Mark Pauly (École Polytechnique Fédérale de Lausanne (EPFL), Switzerland)


Mark Pauly

Mark Pauly is an associate professor at the School of Computer and Communication Sciences at EPFL. Prior to joining EPFL, he was assistant professor at the CS department of ETH Zurich since April 2005. From August 2003 to March 2005 he was a postdoctoral scholar at Stanford University, where he also held a position as visiting assistant professor during the summer of 2005. He received his Ph.D. degree in 2003 from ETH Zurich. His research interests include computer graphics and animation, geometry processing, shape modeling and analysis, and architectural geometry. He is one of the co-founders of faceshift AG, an EPFL startup developing software for facial performance capture and animation.

Keynote: Performance-Driven Facial Animation

In this talk I will examine some the technical challenges in creating compelling facial animations for realtime applications. While professional acquisition systems for facial performances are widely used in offline film and game production, performance-driven facial animation for consumer-level applications is just emerging. The requirements of a cheap, easy-to-use hardware setup in combination with realtime processing and animation provide a challenging design space for building practical systems.

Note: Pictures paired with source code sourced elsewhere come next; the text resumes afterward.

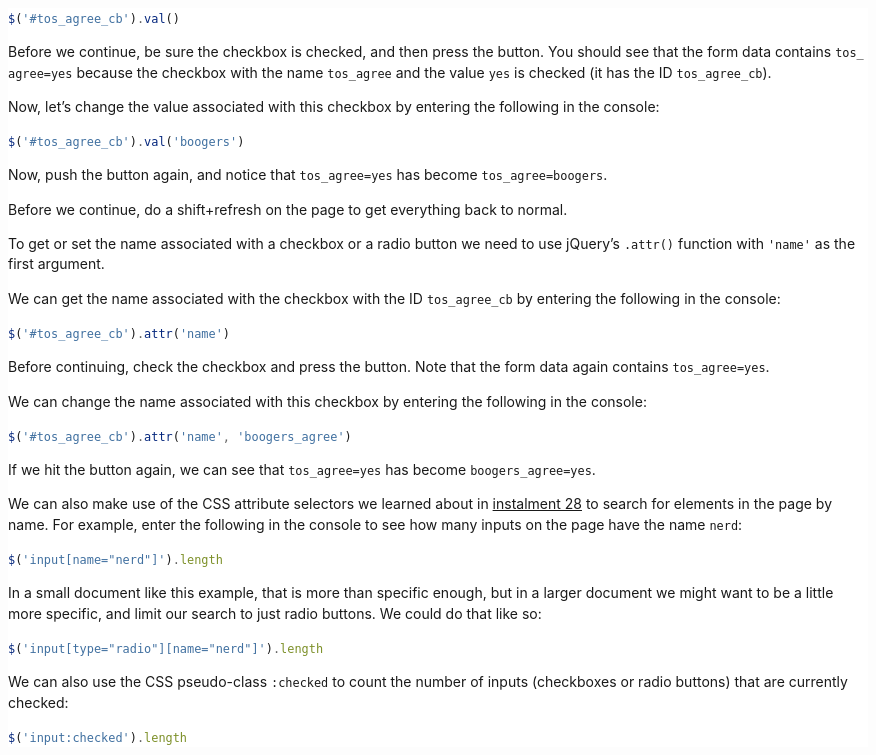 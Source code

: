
 ```JavaScript
$('#tos_agree_cb').val()
```

Before we continue, be sure the checkbox is checked, and then press the button. You should see that the form data contains `tos_agree=yes` because the checkbox with the name `tos_agree` and the value `yes` is checked (it has the ID `tos_agree_cb`).

Now, let’s change the value associated with this checkbox by entering the following in the console:

```JavaScript
$('#tos_agree_cb').val('boogers')
```

Now, push the button again, and notice that `tos_agree=yes` has become `tos_agree=boogers`.

Before we continue, do a shift+refresh on the page to get everything back to normal.

To get or set the name associated with a checkbox or a radio button we need to use jQuery’s `.attr()` function with `'name'` as the first argument.

We can get the name associated with the checkbox with the ID `tos_agree_cb` by entering the following in the console:

```JavaScript
$('#tos_agree_cb').attr('name')
```

Before continuing, check the checkbox and press the button. Note that the form data again contains `tos_agree=yes`.

We can change the name associated with this checkbox by entering the following in the console:

```JavaScript
$('#tos_agree_cb').attr('name', 'boogers_agree')
```

If we hit the button again, we can see that `tos_agree=yes` has become `boogers_agree=yes`.

We can also make use of the CSS attribute selectors we learned about in [instalment 28](https://bartificer.net/pbs28) to search for elements in the page by name. For example, enter the following in the console to see how many inputs on the page have the name `nerd`:

```JavaScript
$('input[name="nerd"]').length
```

In a small document like this example, that is more than specific enough, but in a larger document we might want to be a little more specific, and limit our search to just radio buttons. We could do that like so:

```JavaScript
$('input[type="radio"][name="nerd"]').length
```

We can also use the CSS pseudo-class `:checked` to count the number of inputs (checkboxes or radio buttons) that are currently checked:

```JavaScript
$('input:checked').length
```
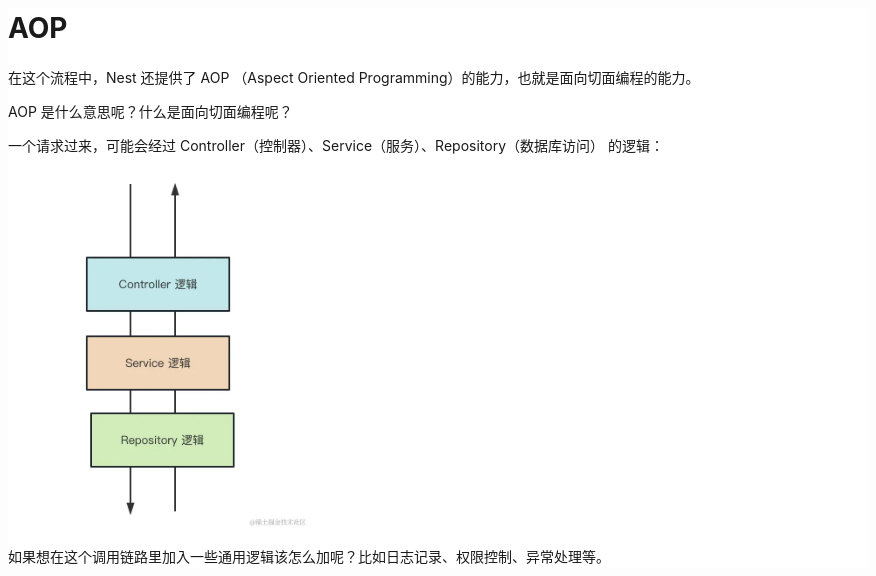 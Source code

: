# AOP

在这个流程中，Nest 还提供了 AOP （Aspect Oriented Programming）的能力，也就是面向切面编程的能力。

AOP 是什么意思呢？什么是面向切面编程呢？

一个请求过来，可能会经过 Controller（控制器）、Service（服务）、Repository（数据库访问） 的逻辑：

<img src="/docs/nest/9/image/2.webp" style="width: 300px;">

如果想在这个调用链路里加入一些通用逻辑该怎么加呢？比如日志记录、权限控制、异常处理等。
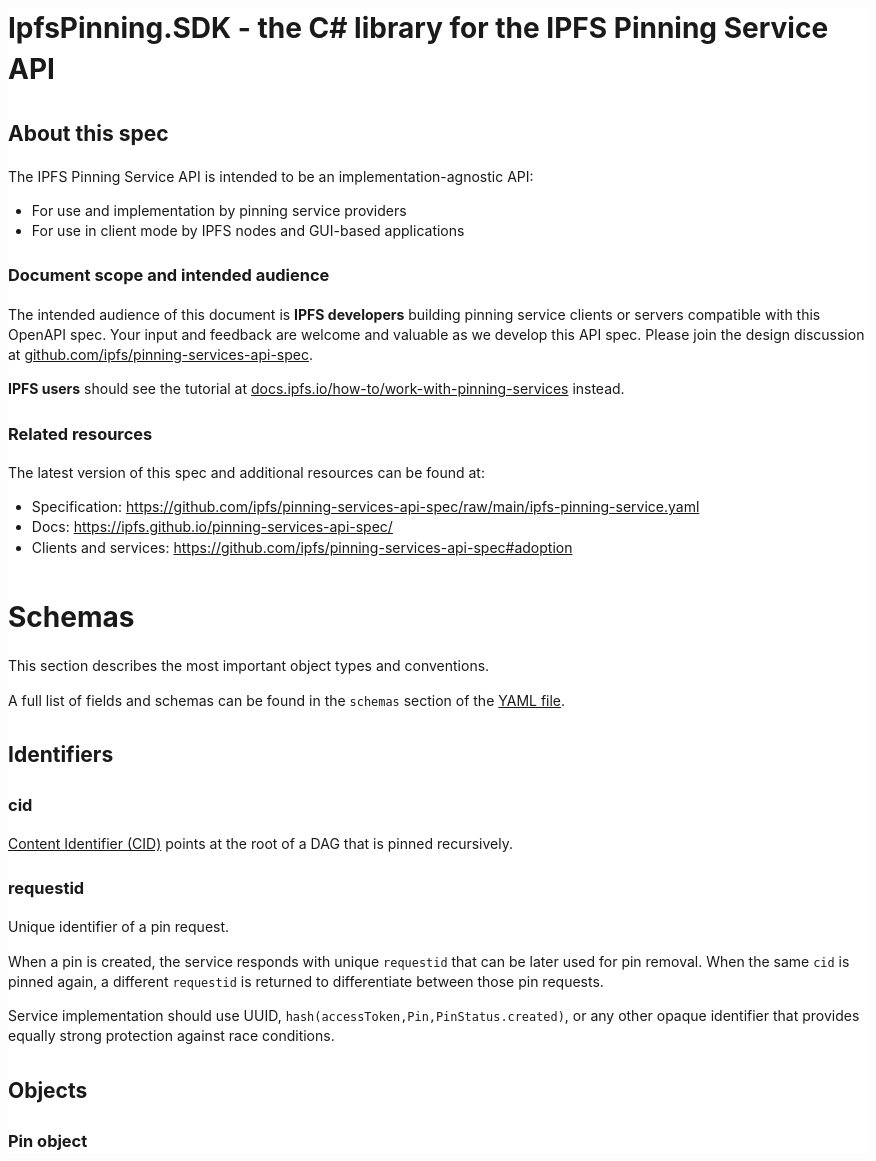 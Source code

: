 # IpfsPinning.SDK - the C# library for the IPFS Pinning Service API



## About this spec
The IPFS Pinning Service API is intended to be an implementation-agnostic API&#x3a;
- For use and implementation by pinning service providers
- For use in client mode by IPFS nodes and GUI-based applications

### Document scope and intended audience
The intended audience of this document is **IPFS developers** building pinning service clients or servers compatible with this OpenAPI spec. Your input and feedback are welcome and valuable as we develop this API spec. Please join the design discussion at [github.com/ipfs/pinning-services-api-spec](https://github.com/ipfs/pinning-services-api-spec).

**IPFS users** should see the tutorial at [docs.ipfs.io/how-to/work-with-pinning-services](https://docs.ipfs.io/how-to/work-with-pinning-services/) instead.

### Related resources
The latest version of this spec and additional resources can be found at:
- Specification: https://github.com/ipfs/pinning-services-api-spec/raw/main/ipfs-pinning-service.yaml
- Docs: https://ipfs.github.io/pinning-services-api-spec/
- Clients and services: https://github.com/ipfs/pinning-services-api-spec#adoption

# Schemas
This section describes the most important object types and conventions.

A full list of fields and schemas can be found in the `schemas` section of the [YAML file](https://github.com/ipfs/pinning-services-api-spec/blob/master/ipfs-pinning-service.yaml).

## Identifiers
### cid
[Content Identifier (CID)](https://docs.ipfs.io/concepts/content-addressing/) points at the root of a DAG that is pinned recursively.
### requestid
Unique identifier of a pin request.

When a pin is created, the service responds with unique `requestid` that can be later used for pin removal. When the same `cid` is pinned again, a different `requestid` is returned to differentiate between those pin requests.

Service implementation should use UUID, `hash(accessToken,Pin,PinStatus.created)`, or any other opaque identifier that provides equally strong protection against race conditions.

## Objects
### Pin object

I will discuss some of the recent research findings that went into the construction of such a system and show its performance during a live demo. Some thoughts and speculations about future developments in facial animation will conclude the talk.




Thabo Beeler (Disney Research Zurich)


Keynote: Passive Spatio-Temporal 3D Geometry Reconstruction of Human Faces at Very High Fidelity

The creation of realistic synthetic human faces is one of the most important and at the same time also most challenging topics in computer graphics. The high complexity of the face as well as our familiarity with it renders manual creation and animation impractical. The method of choice is thus to capture both shape and motion of the human face from the real life talent. To date, this is accomplished using active techniques which either augment the face either with markers or project specific illumination patterns onto it. Active techniques currently provide the highest geometric accuracy, but they have severe shortcomings when it comes to capturing performances. In this talk I will present an entirely passive and markerless system to capture and reconstruct facial performances at un-preceded spatio-temporal resolution. The proposed algorithms compute the facial shape and motion at skin-pore resolution from multiple cameras producing per frame temporally compatible geometry.